The business partner, Stevie Hoskins, secretly recorded the conversation with the trainer, Greg Anderson, and later turned it over to federal investigators.

On Friday, Bonds’ attorney will ask U.S. District Judge Susan Illston to prohibit the recording from being played during the former player’s perjury trial, scheduled to begin March 21 with jury selection.

Prosecutors want the jury to hear the tape to bolster their case that alleges Bonds lied to a federal grand jury when he denied knowingly taking performance enhancing drugs.

Prosecutors allege that Anderson can be heard in the recording boasting about supplying Bonds with a new steroid designed to evade urine tests. The prosecutors plan to show the jury the results of a urine test collected from Bonds in 2003 as part of Major League Baseball’s inaugural testing program that included all players.

Bonds’ test initially came back negative. But prosecutors went back and tested it after famed anti-doping chemist Don Catlin developed a test for the designer steroid THG, which allegedly showed up in Bonds’ urine. They say the Hoskins recording shows Anderson discussing Bonds using THG

A ruling for Bonds would be another blow to the prosecution. On Thursday, the government pared down the number of charges from 11 to five, although the Major League Baseball home run leader still faces the same punishment he always has.

Each count carries a potential sentence of 10 years in prison. However, federal sentencing guidelines for a first offense on these charges generally call for a total sentence of 15 to 21 months.

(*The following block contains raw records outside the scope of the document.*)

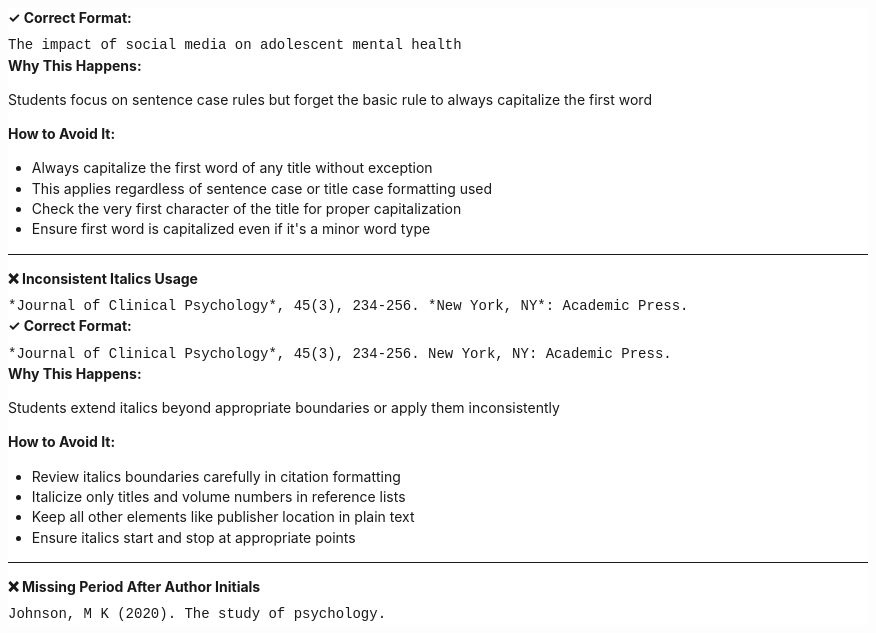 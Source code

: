 <div class="correction-box">
<strong>✓ Correct Format:</strong>
<div style="font-family: 'Courier New', monospace; margin-top: 0.5rem;">
The impact of social media on adolescent mental health
</div>
</div>

<div class="note-box">
<strong>Why This Happens:</strong>
<p>Students focus on sentence case rules but forget the basic rule to always capitalize the first word</p>
<strong>How to Avoid It:</strong>
<ul>
<li>Always capitalize the first word of any title without exception</li>
<li>This applies regardless of sentence case or title case formatting used</li>
<li>Check the very first character of the title for proper capitalization</li>
<li>Ensure first word is capitalized even if it's a minor word type</li>
</ul>
</div>

---

<div class="error-example">
<strong>❌ Inconsistent Italics Usage</strong>
<div style="font-family: 'Courier New', monospace; margin-top: 0.5rem;">
*Journal of Clinical Psychology*, 45(3), 234-256. *New York, NY*: Academic Press.
</div>
</div>

<div class="correction-box">
<strong>✓ Correct Format:</strong>
<div style="font-family: 'Courier New', monospace; margin-top: 0.5rem;">
*Journal of Clinical Psychology*, 45(3), 234-256. New York, NY: Academic Press.
</div>
</div>

<div class="note-box">
<strong>Why This Happens:</strong>
<p>Students extend italics beyond appropriate boundaries or apply them inconsistently</p>
<strong>How to Avoid It:</strong>
<ul>
<li>Review italics boundaries carefully in citation formatting</li>
<li>Italicize only titles and volume numbers in reference lists</li>
<li>Keep all other elements like publisher location in plain text</li>
<li>Ensure italics start and stop at appropriate points</li>
</ul>
</div>

---

<div class="error-example">
<strong>❌ Missing Period After Author Initials</strong>
<div style="font-family: 'Courier New', monospace; margin-top: 0.5rem;">
Johnson, M K (2020). The study of psychology.
</div>
</div>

“But the whole thing is … everything I’ve been doing at this point, it’s all undetectable,” Anderson is recorded as telling Hoskins as the Giants’ Benito Santiago walks by and the two lower their voices, according to prosecutors. “See, the stuff that I have … we created it. And you can’t buy it anywhere. You can’t get it anywhere else. But you can take it the day of and pee. … And it comes up with nothing.”

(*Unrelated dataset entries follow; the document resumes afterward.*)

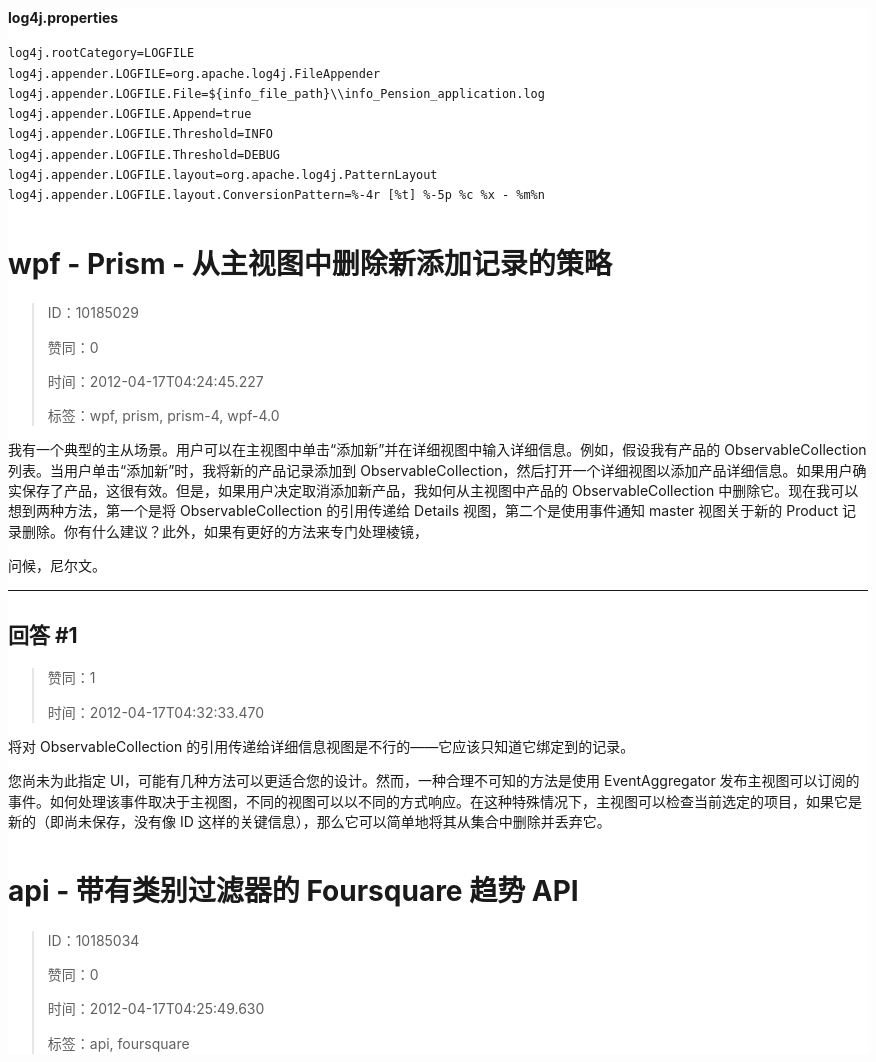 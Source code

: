 **log4j.properties**

```
log4j.rootCategory=LOGFILE
log4j.appender.LOGFILE=org.apache.log4j.FileAppender
log4j.appender.LOGFILE.File=${info_file_path}\\info_Pension_application.log
log4j.appender.LOGFILE.Append=true
log4j.appender.LOGFILE.Threshold=INFO
log4j.appender.LOGFILE.Threshold=DEBUG
log4j.appender.LOGFILE.layout=org.apache.log4j.PatternLayout
log4j.appender.LOGFILE.layout.ConversionPattern=%-4r [%t] %-5p %c %x - %m%n 
```

# wpf - Prism - 从主视图中删除新添加记录的策略

> ID：10185029
> 
> 赞同：0
> 
> 时间：2012-04-17T04:24:45.227
> 
> 标签：wpf, prism, prism-4, wpf-4.0

我有一个典型的主从场景。用户可以在主视图中单击“添加新”并在详细视图中输入详细信息。例如，假设我有产品的 ObservableCollection 列表。当用户单击“添加新”时，我将新的产品记录添加到 ObservableCollection，然后打开一个详细视图以添加产品详细信息。如果用户确实保存了产品，这很有效。但是，如果用户决定取消添加新产品，我如何从主视图中产品的 ObservableCollection 中删除它。现在我可以想到两种方法，第一个是将 ObservableCollection 的引用传递给 Details 视图，第二个是使用事件通知 master 视图关于新的 Product 记录删除。你有什么建议？此外，如果有更好的方法来专门处理棱镜，

问候，尼尔文。

* * *

## 回答 #1

> 赞同：1
> 
> 时间：2012-04-17T04:32:33.470

将对 ObservableCollection 的引用传递给详细信息视图是不行的——它应该只知道它绑定到的记录。

您尚未为此指定 UI，可能有几种方法可以更适合您的设计。然而，一种合理不可知的方法是使用 EventAggregator 发布主视图可以订阅的事件。如何处理该事件取决于主视图，不同的视图可以以不同的方式响应。在这种特殊情况下，主视图可以检查当前选定的项目，如果它是新的（即尚未保存，没有像 ID 这样的关键信息），那么它可以简单地将其从集合中删除并丢弃它。

# api - 带有类别过滤器的 Foursquare 趋势 API

> ID：10185034
> 
> 赞同：0
> 
> 时间：2012-04-17T04:25:49.630
> 
> 标签：api, foursquare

Bonds’ attorneys argue that the tape should be inadmissible because Anderson is refusing to testify at the trial. Anderson has said through his lawyer that he would rather go to prison on contempt charges than testify against Bonds. So Bonds’ attorneys argue that the recording is unreliable without Anderson’s testimony attesting that it’s him on the recording discussing injecting Bonds with steroids.

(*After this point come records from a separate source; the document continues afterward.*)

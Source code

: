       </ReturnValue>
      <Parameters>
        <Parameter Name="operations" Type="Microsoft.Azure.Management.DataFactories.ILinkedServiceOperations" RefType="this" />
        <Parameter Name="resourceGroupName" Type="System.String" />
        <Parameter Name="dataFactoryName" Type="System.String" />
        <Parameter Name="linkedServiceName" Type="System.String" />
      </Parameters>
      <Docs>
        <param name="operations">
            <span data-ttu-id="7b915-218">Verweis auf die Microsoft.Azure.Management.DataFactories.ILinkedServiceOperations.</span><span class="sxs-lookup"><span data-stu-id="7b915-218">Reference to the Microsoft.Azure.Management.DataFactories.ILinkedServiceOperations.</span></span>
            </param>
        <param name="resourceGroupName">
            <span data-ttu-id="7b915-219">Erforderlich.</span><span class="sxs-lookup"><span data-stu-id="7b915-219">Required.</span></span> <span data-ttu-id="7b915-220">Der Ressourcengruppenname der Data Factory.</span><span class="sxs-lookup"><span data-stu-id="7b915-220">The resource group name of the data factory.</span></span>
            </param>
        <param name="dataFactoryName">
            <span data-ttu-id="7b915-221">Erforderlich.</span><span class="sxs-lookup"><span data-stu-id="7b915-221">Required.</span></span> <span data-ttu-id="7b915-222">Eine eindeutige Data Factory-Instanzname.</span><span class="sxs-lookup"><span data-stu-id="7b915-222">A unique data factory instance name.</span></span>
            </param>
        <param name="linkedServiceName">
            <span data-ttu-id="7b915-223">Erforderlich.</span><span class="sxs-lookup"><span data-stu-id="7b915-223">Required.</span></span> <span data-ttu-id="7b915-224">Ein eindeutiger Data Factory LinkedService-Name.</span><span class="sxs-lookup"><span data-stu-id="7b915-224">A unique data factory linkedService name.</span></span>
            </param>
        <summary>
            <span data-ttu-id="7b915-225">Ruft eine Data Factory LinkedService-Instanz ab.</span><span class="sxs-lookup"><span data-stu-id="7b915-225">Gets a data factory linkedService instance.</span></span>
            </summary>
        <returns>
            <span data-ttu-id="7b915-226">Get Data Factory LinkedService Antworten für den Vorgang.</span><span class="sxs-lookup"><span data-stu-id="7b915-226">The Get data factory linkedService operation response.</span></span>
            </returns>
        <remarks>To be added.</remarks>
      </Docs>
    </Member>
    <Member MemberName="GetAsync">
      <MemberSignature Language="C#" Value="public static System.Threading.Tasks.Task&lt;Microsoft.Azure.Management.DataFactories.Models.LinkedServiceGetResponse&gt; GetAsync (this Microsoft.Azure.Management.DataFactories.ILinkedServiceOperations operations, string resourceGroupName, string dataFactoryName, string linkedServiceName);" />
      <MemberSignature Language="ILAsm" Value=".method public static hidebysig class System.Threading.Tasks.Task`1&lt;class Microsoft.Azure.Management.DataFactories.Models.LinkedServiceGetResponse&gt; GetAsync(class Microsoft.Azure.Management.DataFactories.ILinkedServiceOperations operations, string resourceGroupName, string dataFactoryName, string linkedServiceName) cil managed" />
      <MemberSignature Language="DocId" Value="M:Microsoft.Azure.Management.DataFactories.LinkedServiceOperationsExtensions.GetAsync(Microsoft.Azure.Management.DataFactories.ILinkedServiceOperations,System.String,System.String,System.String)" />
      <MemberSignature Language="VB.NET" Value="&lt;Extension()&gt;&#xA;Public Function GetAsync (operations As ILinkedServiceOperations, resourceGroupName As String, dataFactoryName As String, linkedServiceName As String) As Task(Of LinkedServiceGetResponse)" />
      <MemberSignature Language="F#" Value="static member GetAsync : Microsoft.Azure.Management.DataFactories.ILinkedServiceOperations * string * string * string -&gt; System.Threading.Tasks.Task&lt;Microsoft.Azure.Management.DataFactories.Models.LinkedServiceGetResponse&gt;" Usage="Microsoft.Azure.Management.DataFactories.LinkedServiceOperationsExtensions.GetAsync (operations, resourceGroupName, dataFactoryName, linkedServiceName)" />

They dismiss as inadequate prosecutors’ plan to have Hoskins and lead investigator Jeff Novitzky explain to the jury what Anderson and Hoskins are discussing. Prosecutors allege Anderson and Hoskins were whispering so as not to be overheard, which supports the theory the two were discussing illegal performance enhancing drugs. But Bonds’ attorneys said that without Anderson’s testimony, prosecutors can’t establish the often obtuse and disjointed conversation was about injecting Bonds with illegal steroids.

That Anderson spoke in low tones in a private setting hardly establishes a knowledge of illegality, particularly since, as the recording makes clear, the conversation as a whole turned at many points to “patently innocuous events,” Bonds’ attorney wrote in a Feb. 4 court filing. “The statements themselves, moreover, are difficult to discern. And they are far more ambiguous than those considered trustworthy in the cases cited by the government.”

Hoskins told federal investigators that he made the recording to convince Bonds’ father, former Major League Baseball player Bobby Bonds, that his son was using performance enhancing drugs.

According to prosecutors, Bonds’ father “did not that believe that his son was using steroids” so Hoskins decided to offer him recorded proof. Hoskins turned over the recording to prosecutors after they began investigating Bonds for allegedly lying to the grand jury in December 2003.